Em 2007, Juscelino Filho vendeu 165 mil metros quadrados da área do haras para Gaspar por R$ 50 mil (R$ 124 mil atuais). Em 2018, o então deputado readquiriu o terreno por R$ 167 mil (R$ 215 mil).
Como mostrou o Estadão, o estabelecimento guarda parte dos mais de R$ 2 milhões em cavalos que pertencem ao ministro e não foram declarados à Justiça Eleitoral.
O jornal mostrou, ainda, que o ministro usou um voo da FAB e diárias do governo para ir a reuniões relacionadas a cavalos em São Paulo, inclusive leilões. Em um desses eventos, um cavalo de Juscelino foi apresentado para impulsionar a venda de uma égua, que teve os direitos de 50% sobre ela arrematados por R$ 1 milhão. Nenhum dos compromissos constava da agenda oficial de Juscelino. Após o Estadão revelar o caso, o ministro devolveu o dinheiro ao governo.
Equipe
Weverton Rocha afirmou que Gaspar atua na Segunda Secretaria. “Ele trabalha efetivamente comigo desde que fui líder do PDT no Senado. Assim como a maioria dos assessores, ele transita pelo Senado, não permanecendo necessariamente na sala”, disse. O senador não explicou, no entanto, por que a lotação oficial do funcionário é o gabinete da liderança do PDT.

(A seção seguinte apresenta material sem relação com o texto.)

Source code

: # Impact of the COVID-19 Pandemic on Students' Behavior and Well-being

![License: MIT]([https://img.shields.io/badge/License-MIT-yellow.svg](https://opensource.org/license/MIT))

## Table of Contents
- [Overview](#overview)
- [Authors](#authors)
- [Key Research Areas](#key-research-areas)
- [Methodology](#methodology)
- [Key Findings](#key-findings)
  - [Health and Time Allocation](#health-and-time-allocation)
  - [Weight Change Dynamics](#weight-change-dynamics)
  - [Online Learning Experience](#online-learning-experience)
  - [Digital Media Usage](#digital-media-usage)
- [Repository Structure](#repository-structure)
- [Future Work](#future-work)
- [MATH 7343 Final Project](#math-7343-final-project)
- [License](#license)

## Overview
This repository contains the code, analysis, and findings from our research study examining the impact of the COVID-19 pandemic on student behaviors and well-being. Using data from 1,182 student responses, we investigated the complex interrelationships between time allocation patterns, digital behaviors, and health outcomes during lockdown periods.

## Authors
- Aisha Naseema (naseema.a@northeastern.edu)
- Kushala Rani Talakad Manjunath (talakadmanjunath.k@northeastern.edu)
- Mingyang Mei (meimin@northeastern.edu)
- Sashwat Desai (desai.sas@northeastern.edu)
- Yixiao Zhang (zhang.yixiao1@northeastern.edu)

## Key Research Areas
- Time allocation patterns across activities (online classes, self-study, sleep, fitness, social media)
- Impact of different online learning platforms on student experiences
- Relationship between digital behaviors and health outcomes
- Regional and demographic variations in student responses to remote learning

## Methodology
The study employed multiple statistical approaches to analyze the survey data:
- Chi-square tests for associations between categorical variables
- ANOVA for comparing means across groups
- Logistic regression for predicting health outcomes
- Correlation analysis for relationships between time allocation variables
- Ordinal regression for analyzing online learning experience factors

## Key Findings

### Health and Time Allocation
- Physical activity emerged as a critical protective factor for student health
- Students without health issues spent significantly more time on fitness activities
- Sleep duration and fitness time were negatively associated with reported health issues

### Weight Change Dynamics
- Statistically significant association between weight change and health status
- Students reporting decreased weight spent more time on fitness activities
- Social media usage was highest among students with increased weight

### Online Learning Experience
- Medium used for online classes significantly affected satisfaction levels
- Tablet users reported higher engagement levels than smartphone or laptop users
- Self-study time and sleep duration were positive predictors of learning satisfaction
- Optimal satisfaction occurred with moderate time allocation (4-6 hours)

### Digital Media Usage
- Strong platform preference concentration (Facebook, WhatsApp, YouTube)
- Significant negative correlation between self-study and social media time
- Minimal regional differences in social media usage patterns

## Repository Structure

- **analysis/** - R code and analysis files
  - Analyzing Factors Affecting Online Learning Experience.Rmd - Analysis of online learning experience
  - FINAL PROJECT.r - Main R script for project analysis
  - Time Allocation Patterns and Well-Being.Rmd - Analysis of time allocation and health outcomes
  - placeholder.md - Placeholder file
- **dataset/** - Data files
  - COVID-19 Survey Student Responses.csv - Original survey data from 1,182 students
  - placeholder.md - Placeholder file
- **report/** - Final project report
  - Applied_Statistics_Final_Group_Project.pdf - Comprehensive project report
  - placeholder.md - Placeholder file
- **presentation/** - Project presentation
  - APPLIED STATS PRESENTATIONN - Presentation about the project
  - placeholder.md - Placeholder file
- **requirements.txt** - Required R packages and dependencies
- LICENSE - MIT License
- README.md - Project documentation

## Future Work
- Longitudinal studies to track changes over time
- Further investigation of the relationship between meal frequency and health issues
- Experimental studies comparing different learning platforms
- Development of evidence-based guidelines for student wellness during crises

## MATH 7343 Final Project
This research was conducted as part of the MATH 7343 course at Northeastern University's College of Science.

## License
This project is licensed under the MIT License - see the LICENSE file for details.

Rocha minimizou o fato de outros servidores desconhecerem Gaspar. “Muitos funcionários eram da Quarta Secretaria; então, há quem não o conheça ainda. Como você mesmo citou, o funcionário que trabalha há mais tempo comigo no gabinete o conhece”, disse o senador. O desconhecido Gaspar, contudo, está na folha de pagamento do Senado desde 2019.

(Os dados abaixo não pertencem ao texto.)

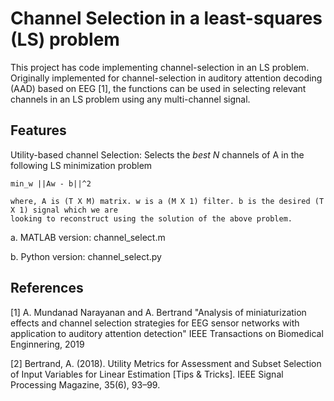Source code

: # Channel Selection in a least-squares (LS) problem 
This project has code implementing channel-selection in an LS problem. Originally implemented for channel-selection in auditory attention decoding (AAD) based on EEG [1], the functions can be used in selecting relevant channels in an LS problem using any multi-channel signal.


## Features
Utility-based channel Selection: Selects the _best N_ channels of A in the following LS minimization problem 

	min_w ||Aw - b||^2
	
	where, A is (T X M) matrix. w is a (M X 1) filter. b is the desired (T X 1) signal which we are
	looking to reconstruct using the solution of the above problem.

a. MATLAB version: channel_select.m

b. Python version: channel_select.py

	


## References
[1] A. Mundanad Narayanan and A. Bertrand "Analysis of miniaturization effects and channel selection strategies for EEG sensor networks with application to auditory attention detection" IEEE Transactions on Biomedical Enginnering, 2019

[2] Bertrand, A. (2018). Utility Metrics for Assessment and Subset Selection of Input Variables for Linear Estimation [Tips & Tricks]. IEEE Signal Processing Magazine, 35(6), 93–99.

Questionado sobre quais garantias se tem de que Gaspar dá expediente como deveria, Rocha respondeu: “Posso lhe garantir que toda a minha equipe trabalha de fato, porque há muito o que fazer. Sou um senador atuante, tenho uma rotina bastante ativa e demando muito minha equipe”. Gaspar não foi localizado por telefone, nem respondeu aos questionamentos enviados por e-mail. O Senado e o ministro das Comunicações não se manifestaram.